Prompt - From the entries below, copy every line that holds the word "Value".
### Supplied material ###
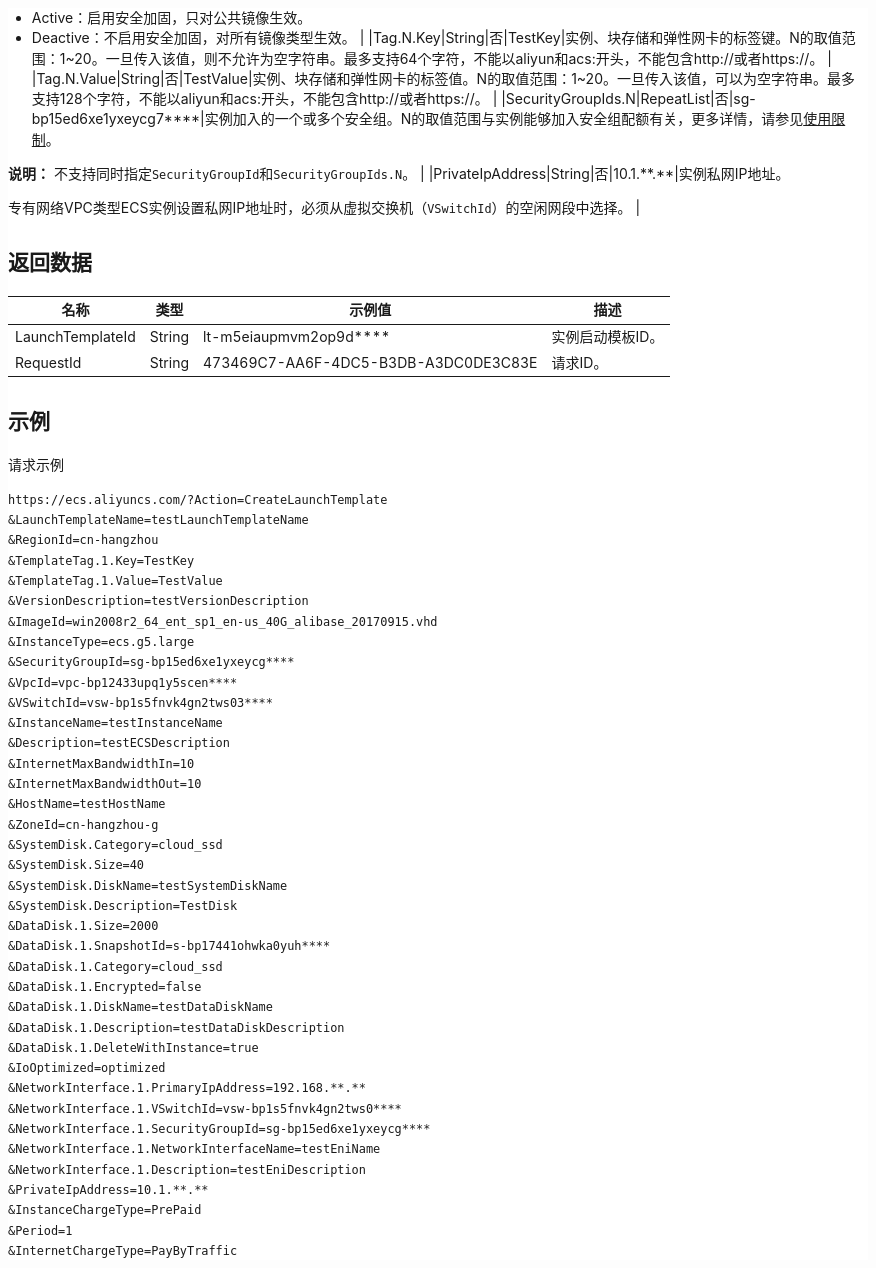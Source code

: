  -   Active：启用安全加固，只对公共镜像生效。
-   Deactive：不启用安全加固，对所有镜像类型生效。 |
|Tag.N.Key|String|否|TestKey|实例、块存储和弹性网卡的标签键。N的取值范围：1~20。一旦传入该值，则不允许为空字符串。最多支持64个字符，不能以aliyun和acs:开头，不能包含http://或者https://。 |
|Tag.N.Value|String|否|TestValue|实例、块存储和弹性网卡的标签值。N的取值范围：1~20。一旦传入该值，可以为空字符串。最多支持128个字符，不能以aliyun和acs:开头，不能包含http://或者https://。 |
|SecurityGroupIds.N|RepeatList|否|sg-bp15ed6xe1yxeycg7\*\*\*\*|实例加入的一个或多个安全组。N的取值范围与实例能够加入安全组配额有关，更多详情，请参见[使用限制](~~25412~~)。

 **说明：** 不支持同时指定`SecurityGroupId`和`SecurityGroupIds.N`。 |
|PrivateIpAddress|String|否|10.1.\*\*.\*\*|实例私网IP地址。

 专有网络VPC类型ECS实例设置私网IP地址时，必须从虚拟交换机（`VSwitchId`）的空闲网段中选择。 |

## 返回数据

|名称|类型|示例值|描述|
|--|--|---|--|
|LaunchTemplateId|String|lt-m5eiaupmvm2op9d\*\*\*\*|实例启动模板ID。 |
|RequestId|String|473469C7-AA6F-4DC5-B3DB-A3DC0DE3C83E|请求ID。 |

## 示例

请求示例

```
https://ecs.aliyuncs.com/?Action=CreateLaunchTemplate
&LaunchTemplateName=testLaunchTemplateName
&RegionId=cn-hangzhou
&TemplateTag.1.Key=TestKey
&TemplateTag.1.Value=TestValue
&VersionDescription=testVersionDescription
&ImageId=win2008r2_64_ent_sp1_en-us_40G_alibase_20170915.vhd
&InstanceType=ecs.g5.large
&SecurityGroupId=sg-bp15ed6xe1yxeycg****
&VpcId=vpc-bp12433upq1y5scen****
&VSwitchId=vsw-bp1s5fnvk4gn2tws03****
&InstanceName=testInstanceName
&Description=testECSDescription
&InternetMaxBandwidthIn=10
&InternetMaxBandwidthOut=10
&HostName=testHostName
&ZoneId=cn-hangzhou-g
&SystemDisk.Category=cloud_ssd
&SystemDisk.Size=40
&SystemDisk.DiskName=testSystemDiskName
&SystemDisk.Description=TestDisk
&DataDisk.1.Size=2000
&DataDisk.1.SnapshotId=s-bp17441ohwka0yuh****
&DataDisk.1.Category=cloud_ssd
&DataDisk.1.Encrypted=false
&DataDisk.1.DiskName=testDataDiskName
&DataDisk.1.Description=testDataDiskDescription
&DataDisk.1.DeleteWithInstance=true
&IoOptimized=optimized
&NetworkInterface.1.PrimaryIpAddress=192.168.**.**
&NetworkInterface.1.VSwitchId=vsw-bp1s5fnvk4gn2tws0****
&NetworkInterface.1.SecurityGroupId=sg-bp15ed6xe1yxeycg****
&NetworkInterface.1.NetworkInterfaceName=testEniName
&NetworkInterface.1.Description=testEniDescription
&PrivateIpAddress=10.1.**.**
&InstanceChargeType=PrePaid
&Period=1
&InternetChargeType=PayByTraffic
```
###
Answer below -
|Tag.N.Value|String|否|TestValue|实例、块存储和弹性网卡的标签值。N的取值范围：1~20。一旦传入该值，可以为空字符串。最多支持128个字符，不能以aliyun和acs:开头，不能包含http://或者https://。 |
&TemplateTag.1.Value=TestValue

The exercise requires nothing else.